大地震、火山噴火、台風、大雨、暴風、竜巻など、自然が引き起こす住宅被害は甚大なものであり、安全な毎日を送るためには日頃からこれらを意識しておくことも欠かせません。
それでは、購入する住宅などを選ぶときにはどうすればよいのでしょうか? 今回は、災害防止を目的としたいくつかの法令の概要と合わせて、自治体で公表している資料などについて考えてみましょう。
法令による規制
【建築基準法】建築基準法では建物の安全性を確保することを目的とした規定が多いのですが、第39条(災害危険区域)の規定では「地方公共団体は、条例で、津波、高潮、出水等による危険の著しい区域を災害危険区域として指定することができる」とし、住宅建築の禁止やその他建築物の制限を設けることができるようになっています。
【急傾斜地法】(急傾斜地の崩壊による災害の防止に関する法律)
急傾斜地の崩壊で被害の生じる恐れのある地域やその隣接地は「急傾斜地崩壊危険区域」に指定され、建築基準法の災害危険区域の規定にもとづいて制限を受けます。
【宅造法】(宅地造成等規制法)
宅地造成に伴い災害が生じる恐れのある区域は「宅地造成等規制区域」に指定され、宅地造成に関する安全上の措置が求められます。
【地すべり等防止法】
地すべり被害の想定される区域はその隣接地も含めて「地すべり防止区域」に指定(公共の利害に密接な関連を有する場合)され、この区域内での切土や地下水の流れを変える行為などは制限を受けます。
【その他の法律】
森林法による「保安林」指定や、砂防法による「砂防指定土地」指定、あるいは密集市街地における防災街区の整備の促進に関する法律、津波防災地域づくりに関する法律、土砂災害防止対策推進法、災害対策基本法などにより、一定の行為について制限を受ける場合があります。
災害危険予測地図を活用する
それぞれの自治体では、過去の自然災害履歴情報や、浸水・土砂災害などによる被害の発生を想定した資料を公開しています。呼び方はさまざまで、「防災マップ」「防災ハンドブック」「災害危険予測区域図」「浸水想定区域図」などですが、近年は「ハザードマップ」という用語が多く使われているでしょう。
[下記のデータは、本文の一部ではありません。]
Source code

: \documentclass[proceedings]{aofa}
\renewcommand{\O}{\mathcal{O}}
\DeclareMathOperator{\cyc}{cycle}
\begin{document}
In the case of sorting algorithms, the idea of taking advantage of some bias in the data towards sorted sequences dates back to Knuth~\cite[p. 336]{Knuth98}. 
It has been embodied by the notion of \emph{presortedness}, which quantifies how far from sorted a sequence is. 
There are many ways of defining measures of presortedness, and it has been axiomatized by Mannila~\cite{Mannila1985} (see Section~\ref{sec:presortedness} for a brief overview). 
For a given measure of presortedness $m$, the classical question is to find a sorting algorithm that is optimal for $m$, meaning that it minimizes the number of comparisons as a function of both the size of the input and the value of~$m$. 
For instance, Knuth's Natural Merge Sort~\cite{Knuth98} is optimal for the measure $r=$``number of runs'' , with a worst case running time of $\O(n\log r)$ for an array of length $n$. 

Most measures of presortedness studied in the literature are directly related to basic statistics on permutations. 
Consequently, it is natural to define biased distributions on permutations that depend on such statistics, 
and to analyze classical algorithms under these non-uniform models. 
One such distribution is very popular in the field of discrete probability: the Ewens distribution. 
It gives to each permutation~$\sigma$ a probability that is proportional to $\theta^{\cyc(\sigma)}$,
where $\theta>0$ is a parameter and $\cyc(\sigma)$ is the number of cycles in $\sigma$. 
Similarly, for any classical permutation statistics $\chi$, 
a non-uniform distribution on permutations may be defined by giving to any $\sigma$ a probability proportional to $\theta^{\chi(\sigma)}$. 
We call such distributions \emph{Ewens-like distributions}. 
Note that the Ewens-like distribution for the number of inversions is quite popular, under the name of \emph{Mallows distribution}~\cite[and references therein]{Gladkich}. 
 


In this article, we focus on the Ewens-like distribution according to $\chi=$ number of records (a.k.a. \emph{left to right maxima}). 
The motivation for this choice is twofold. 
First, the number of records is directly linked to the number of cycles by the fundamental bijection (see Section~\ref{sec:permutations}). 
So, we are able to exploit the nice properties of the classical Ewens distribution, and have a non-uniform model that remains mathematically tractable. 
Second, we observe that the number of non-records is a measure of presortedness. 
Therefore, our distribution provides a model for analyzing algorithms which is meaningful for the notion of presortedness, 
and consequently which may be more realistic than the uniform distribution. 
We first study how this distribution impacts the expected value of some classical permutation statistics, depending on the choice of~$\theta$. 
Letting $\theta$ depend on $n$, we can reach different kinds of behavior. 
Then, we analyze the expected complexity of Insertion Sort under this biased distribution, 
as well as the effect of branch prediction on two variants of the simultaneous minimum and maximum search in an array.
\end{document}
このうち河川流域において想定される浸水被害状況を地図上に記したものでは、東京都心部などでも5メートル程度の浸水被害が予測される区域もあって驚かされます。
まだ整備途中の自治体も少なくありませんが、洪水浸水想定区域、津波浸水想定、土砂災害危険箇所、土砂災害警戒区域などがハザードマップとしてまとめられています。
住宅や土地を選ぶときには、これらの資料をおおいに活用し、地域の特性を知ることや、災害に弱い区域を避けたり、十分な対策を講じたりすることが欠かせません。
マンションの場合でも安心はできません。上の階だったら関係ないのではなく、エントランスが水没したら孤立は免れねいでしょう。
なお、とくに要望しなくても事前にこれらの資料を調べてくれる媒介業者も多いでしょうが、少しでも不安があればご自身で確認することが大切です。